O Mamaluco Voador — Luiz Roberto Guedes

[RELEASE]

Novela é narrada pelo padre Manuel da Nóbrega

“O Mamaluco Voador” inventa
aeronauta pioneiro no Brasil-Colônia

A Travessa dos Editores, de Curitiba, está lançando a mais ambiciosa aventura literária de Luiz Roberto Guedes: O Mamaluco Voador, misto de novela histórica e crônica irônica dos primórdios da colonização do Brasil. Narrada pelo jesuíta Manuel da Nóbrega (1517-1570), em puro “portoguês” quinhentista, esta novela epistolar resgata a lenda perdida do primeiro padre voador da Terra Brasilis: o noviço mameluco Anrrique Braz, filho de um ex-frade franciscano e de uma índia cristianizada.

Baseado na correspondência dos primeiros jesuítas no Brasil, O mamaluco voador dá notícia do dia-a-dia na colônia: os “maos custumes dos gentios”, as crueldades perpetradas contra eles pelos “maos christãos”, a invasão dos hereges franceses no Rio de Janeiro, e os trabalhos, fomes e fadigas sofridos pelos “soldados de Christo” em sua missão de ganhar almas para o céu – além de servir aos objetivos temporais do colonizador: o domínio da terra, a exploração de riquezas e a “sobjeição” dos indígenas, “polo amor de Christo ou pola força das armas”.

Proto-herói nativista — Sob a capa da aventura, Nóbrega relata a peleja do mestiço com sua “metade índia” para tornar-se um fiel soldado de Cristo. No entanto, como um proto-herói nativista, o Irmão Braz contestará a escravização dos “yndios” e sua aculturação forçada. Por fim, a rebeldia do mamaluco fará com que Nóbrega veja nele um “ardiloso servo de Sathanaz”.

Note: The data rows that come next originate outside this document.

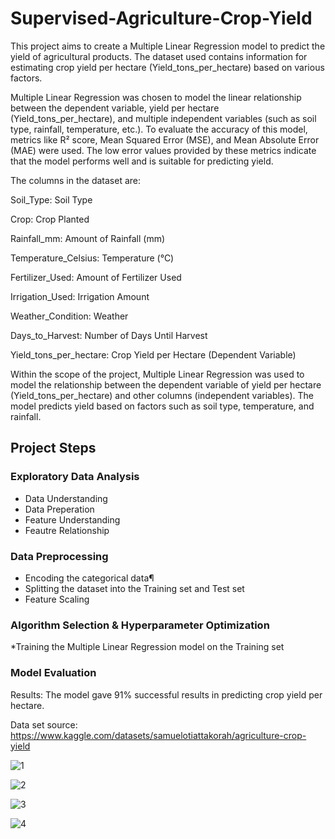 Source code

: # Supervised-Agriculture-Crop-Yield

This project aims to create a Multiple Linear Regression model to predict the yield of agricultural products. The dataset used contains information for estimating crop yield per hectare (Yield_tons_per_hectare) based on various factors.

Multiple Linear Regression was chosen to model the linear relationship between the dependent variable, yield per hectare (Yield_tons_per_hectare), and multiple independent variables (such as soil type, rainfall, temperature, etc.). To evaluate the accuracy of this model, metrics like R² score, Mean Squared Error (MSE), and Mean Absolute Error (MAE) were used. The low error values provided by these metrics indicate that the model performs well and is suitable for predicting yield.

The columns in the dataset are:

Soil_Type: Soil Type

Crop: Crop Planted

Rainfall_mm: Amount of Rainfall (mm)

Temperature_Celsius: Temperature (°C)

Fertilizer_Used: Amount of Fertilizer Used

Irrigation_Used: Irrigation Amount

Weather_Condition: Weather

Days_to_Harvest: Number of Days Until Harvest

Yield_tons_per_hectare: Crop Yield per Hectare (Dependent Variable)

Within the scope of the project, Multiple Linear Regression was used to model the relationship between the dependent variable of yield per hectare (Yield_tons_per_hectare) and other columns (independent variables). The model predicts yield based on factors such as soil type, temperature, and rainfall.

## Project Steps

### Exploratory Data Analysis

* Data Understanding
* Data Preperation
* Feature Understanding
* Feautre Relationship

### Data Preprocessing

* Encoding the categorical data¶
* Splitting the dataset into the Training set and Test set
* Feature Scaling

### Algorithm Selection & Hyperparameter Optimization

*Training the Multiple Linear Regression model on the Training set

### Model Evaluation

Results:
The model gave 91% successful results in predicting crop yield per hectare.

Data set source:
https://www.kaggle.com/datasets/samuelotiattakorah/agriculture-crop-yield

![1](https://github.com/user-attachments/assets/11c58fd5-07cd-480d-8cbc-b2136400cd8f)

![2](https://github.com/user-attachments/assets/c67087b0-8ebe-476d-9842-6329ee8829b8)

![3](https://github.com/user-attachments/assets/76720b3a-4d57-41aa-ba56-036b7dae245c)

![4](https://github.com/user-attachments/assets/8199941b-2a06-4260-a631-31bd0a7ed341)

Para o escritor Nelson de Oliveira, que assina o prólogo, “O mamaluco voador já nascerá clássico, ao lado do Catatau, de Paulo Leminski, e das Galáxias, de Haroldo de Campos”. Poeta, escritor e tradutor, Luiz Roberto Guedes publicou, entre outros, Calendário Lunático – Erotografia de Ana K (Ciência do Acidente, 2000) e organizou a antologia poética paulistana Paixão por São Paulo (Terceiro Nome, 2004).

Lançamento: Segunda-feira, 4 de setembro de 2006, a partir das 19h00, no Bar Balcão, Rua Melo Alves, 150, Jardins, São Paulo, Tel. (11) 3063-6091.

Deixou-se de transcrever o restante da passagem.